Re: Index Skip Scan (new UniqueKeys)

From: Tomas Vondra <tomas(dot)vondra(at)enterprisedb(dot)com>
To: Dmitry Dolgov <9erthalion6(at)gmail(dot)com>, Heikki Linnakangas <hlinnaka(at)iki(dot)fi>
Cc: Peter Geoghegan <pg(at)bowt(dot)ie>, PostgreSQL-development <pgsql-hackers(at)postgresql(dot)org>, Jesper Pedersen <jesper(dot)pedersen(at)redhat(dot)com>, David Rowley <dgrowleyml(at)gmail(dot)com>, Floris Van Nee <florisvannee(at)optiver(dot)com>, Kyotaro Horiguchi <horikyota(dot)ntt(at)gmail(dot)com>, Thomas Munro <thomas(dot)munro(at)gmail(dot)com>, Tomas Vondra <tomas(dot)vondra(at)2ndquadrant(dot)com>, Andy Fan <zhihui(dot)fan1213(at)gmail(dot)com>, Dilip Kumar <dilipbalaut(at)gmail(dot)com>
Subject: Re: Index Skip Scan (new UniqueKeys)
Date: 2021-03-17 02:28:00
Message-ID: f9eedec7-a6d8-fd06-6934-2397a91671bd@enterprisedb.com
Views: Raw Message | Whole Thread | Download mbox | Resend email
Thread:
Lists: pgsql-hackers

Hi,

I took a look at the new patch series, focusing mostly on the uniquekeys
part. It'd be a bit tedious to explain all the review comments here, so
attached is a patch series with a "review" patch for some of the parts.
Most of it is fairly small (corrections to comments etc.), I'll go over
the more serious part so that we can discuss it here. I'll keep it split
per parts of the original patch series.

I suggest looking for XXX and FIXME comments in all the review patches.

0001
----

1) I wonder if the loop in set_append_rel_size should do continue
instead of break, to continue with other (not whole row) attributes?

2) A couple comments that'd deserve clarification.

0002
----

1) A bunch of comment fixes, clarifications, etc. Various missing
comments for functions added. Please review that I got all the details
right, etc.

2) Significant reworks of the README.uniquekeys - I found the original
version rather hard to understand, hopefully this is better. But I'm not
sure I got all the details right, so please review.

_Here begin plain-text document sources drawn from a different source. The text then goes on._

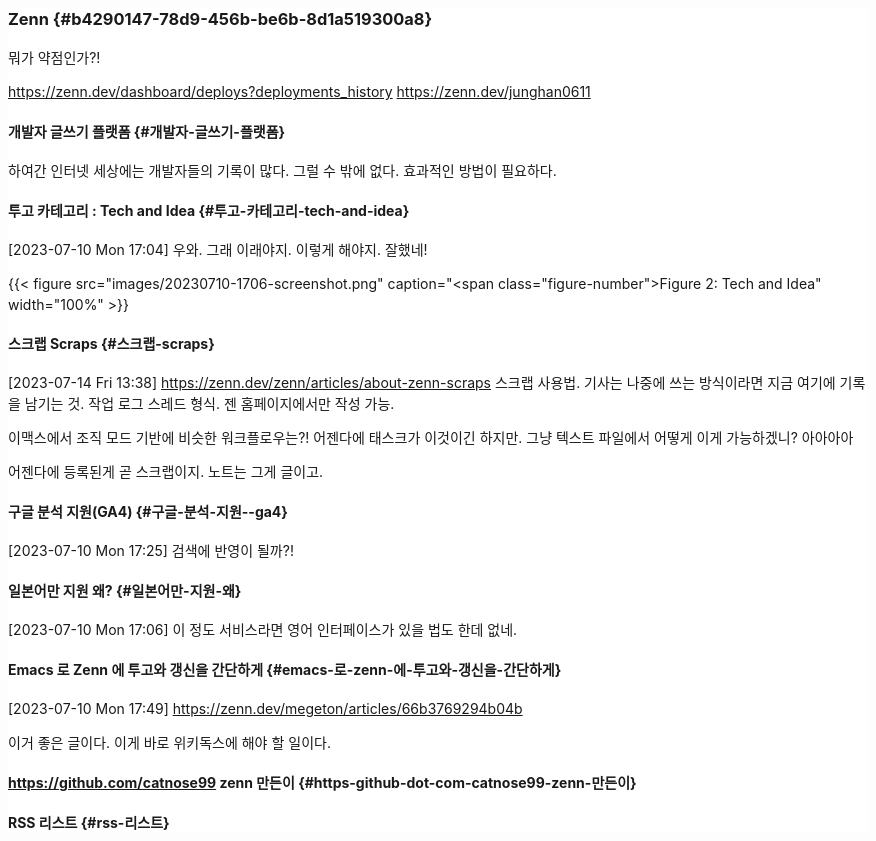 


### Zenn {#b4290147-78d9-456b-be6b-8d1a519300a8}

뭐가 약점인가?!

<https://zenn.dev/dashboard/deploys?deployments_history> <https://zenn.dev/junghan0611>


#### 개발자 글쓰기 플랫폼 {#개발자-글쓰기-플랫폼}

하여간 인터넷 세상에는 개발자들의 기록이 많다. 그럴 수 밖에 없다. 효과적인 방법이 필요하다.


#### 투고 카테고리 : Tech and Idea {#투고-카테고리-tech-and-idea}

<span class="timestamp-wrapper"><span class="timestamp">[2023-07-10 Mon 17:04]</span></span> 우와. 그래 이래야지. 이렇게 해야지. 잘했네!

{{< figure src="images/20230710-1706-screenshot.png" caption="<span class=\"figure-number\">Figure 2: </span>Tech and Idea" width="100%" >}}


#### 스크랩 Scraps {#스크랩-scraps}

<span class="timestamp-wrapper"><span class="timestamp">[2023-07-14 Fri 13:38]</span></span> <https://zenn.dev/zenn/articles/about-zenn-scraps> 스크랩 사용법. 기사는 나중에 쓰는 방식이라면 지금 여기에 기록을 남기는 것. 작업 로그 스레드 형식. 젠 홈페이지에서만 작성 가능.

이맥스에서 조직 모드 기반에 비슷한 워크플로우는?! 어젠다에 태스크가 이것이긴 하지만. 그냥 텍스트 파일에서 어떻게 이게 가능하겠니? 아아아아

어젠다에 등록된게 곧 스크랩이지. 노트는 그게 글이고.


#### 구글 분석 지원(GA4) {#구글-분석-지원--ga4}

<span class="timestamp-wrapper"><span class="timestamp">[2023-07-10 Mon 17:25]</span></span> 검색에 반영이 될까?!


#### 일본어만 지원 왜? {#일본어만-지원-왜}

<span class="timestamp-wrapper"><span class="timestamp">[2023-07-10 Mon 17:06]</span></span> 이 정도 서비스라면 영어 인터페이스가 있을 법도 한데 없네.


#### Emacs 로 Zenn 에 투고와 갱신을 간단하게 {#emacs-로-zenn-에-투고와-갱신을-간단하게}

<span class="timestamp-wrapper"><span class="timestamp">[2023-07-10 Mon 17:49]</span></span> <https://zenn.dev/megeton/articles/66b3769294b04b>

이거 좋은 글이다. 이게 바로 위키독스에 해야 할 일이다.


#### <https://github.com/catnose99> zenn 만든이 {#https-github-dot-com-catnose99-zenn-만든이}


#### RSS 리스트 {#rss-리스트}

3) I see set_append_rel_pathlist uses IS_PARTITIONED_REL to decide
whether we need to generate unique keys. Why not to try doing the same
thing for plain append relations? Can't we handle at least the case with
just a single child relation? (Maybe not, we probably don't know if the
parent is empty in that case. Then perhaps mention that in a comment.)

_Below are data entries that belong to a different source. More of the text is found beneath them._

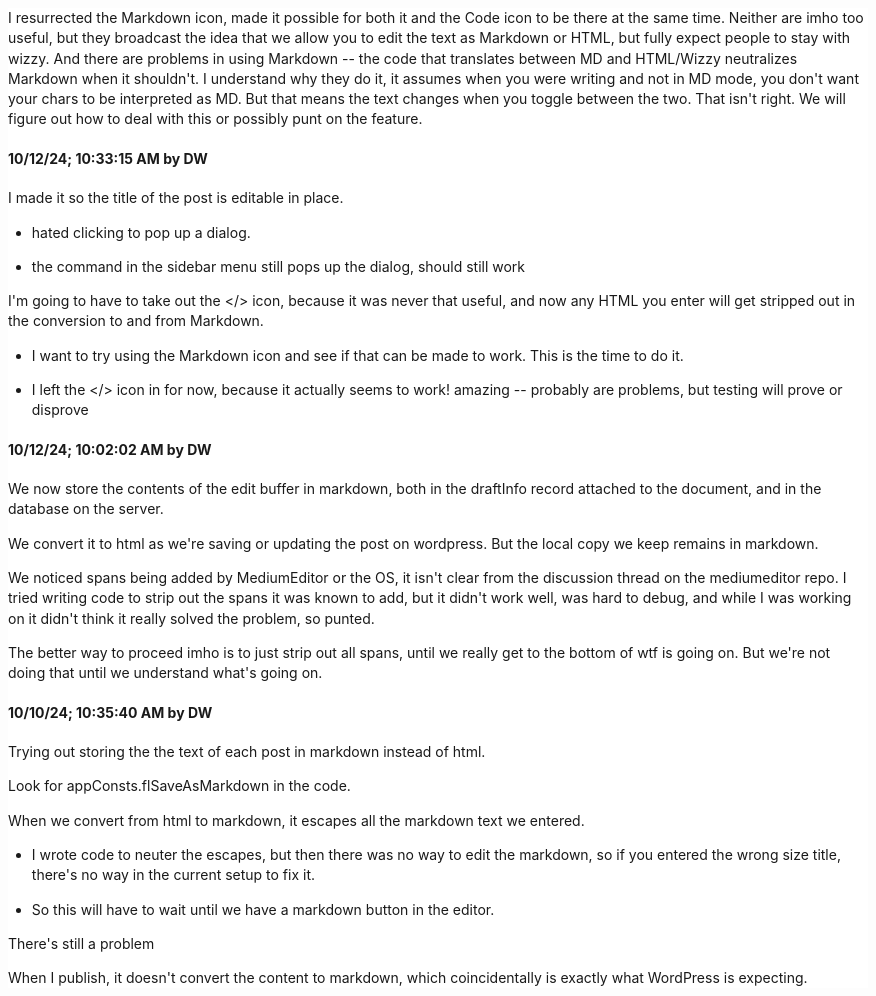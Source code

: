 I resurrected the Markdown icon, made it possible for both it and the Code icon to be there at the same time. Neither are imho too useful, but they broadcast the idea that we allow you to edit the text as Markdown or HTML, but fully expect people to stay with wizzy. And there are problems in using Markdown -- the code that translates between MD and HTML/Wizzy neutralizes Markdown when it shouldn't. I understand why they do it, it assumes when you were writing and not in MD mode, you don't want your chars to be interpreted as MD. But that means the text changes when you toggle between the two. That isn't right. We will figure out how to deal with this or possibly punt on the feature.

#### 10/12/24; 10:33:15 AM by DW

I made it so the title of the post is editable in place. 

* hated clicking to pop up a dialog.

* the command in the sidebar menu still pops up the dialog, should still work

I'm going to have to take out the </> icon, because it was never that useful, and now any HTML you enter will get stripped out in the conversion to and from Markdown. 

* I want to try using the Markdown icon and see if that can be made to work. This is the time to do it. 

* I left the </> icon in for now, because it actually seems to work! amazing -- probably are problems, but testing will prove or disprove

#### 10/12/24; 10:02:02 AM by DW

We now store the contents of the edit buffer in markdown, both in the draftInfo record attached to the document, and in the database on the server. 

We convert it to html as we're saving or updating the post on wordpress. But the local copy we keep remains in markdown. 

We noticed spans being added by MediumEditor or the OS, it isn't clear from the discussion thread on the mediumeditor repo. I tried writing code to strip out the spans it was known to add, but it didn't work well, was hard to debug, and while I was working on it didn't think it really solved the problem, so punted. 

The better way to proceed imho is to just strip out all spans, until we really get to the bottom of wtf is going on. But we're not doing that until we understand what's going on.

#### 10/10/24; 10:35:40 AM by DW

Trying out storing the the text of each post in markdown instead of html. 

Look for appConsts.flSaveAsMarkdown in the code. 

When we convert from html to markdown, it escapes all the markdown text we entered.

* I wrote code to neuter the escapes, but then there was no way to edit the markdown, so if you entered the wrong size title, there's no way in the current setup to fix it.

* So this will have to wait until we have a markdown button in the editor. 

There's still a problem 

When I publish, it doesn't convert the content to markdown, which coincidentally is exactly what WordPress is expecting.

4) Is there a reason why populate_joinrel_uniquekeys gets executed after
try_partitionwise_join? Does that allow generating additional unique
keys, or something like that?

5) A lot of new comments in uniquekeys.c - most of it was seriously
under-documented. Please check I got all the details right.

6) Doesn't populate_baserel_uniquekeys need to look at collations too,
not just opfamilies?

7) The code does something like this:

if (!ind->unique || !ind->immediate ||
(ind->indpred != NIL && !ind->predOK))
continue;

in a number of places. I suggest we define a nicer macro for that.

8) I'm not sure what happens in populate_baserel_uniquekeys if there are
multiple restrictinfos for the same expression.

9) I've modified a couple places to replace this:

foreach(lc, list)
{
...

if (a)
{
...
}
}

to something like this:

foreach(lc, list)
{
...

if (!a)
continue;

...
}

which I think is easier to read (it reduces the level of nesting etc.).
But I admit it's also a matter of personal taste, to some extent.

10) in populate_partitionedrel_uniquekeys I've also added a return to
the first special-case block, so that the second block does not need to
be in an else.

11) It seems weird having to build a new copy of the IndexOptInfo using
simple_copy_indexinfo_to_parent just to check that the parent/child are
compatible. Seems quite expensive, and the code does it quite often. Why
not to invent a much smaller struct just for this?

12) Shouldn't populate_grouprel_uniquekeys do the checks for one-row and
grouping sets in the opposite order? I mean, with grouping sets it seems
possible that we produce multiple rows from one-row input rel, no?

13) Doesn't populate_joinrel_uniquekeys also deal with JOIN_RIGHT? If
not, maybe explain that in a comment.

14) I find it rather strange that we use innerrel_keeps_unique for both
inner-outer and outer-inner directions. Perhaps the name is a bit
misleading?

15) Why does the first "innerrel_keeps_unique" block care about
JOIN_FULL and the second about JOIN_FULL and JOIN_LEFT?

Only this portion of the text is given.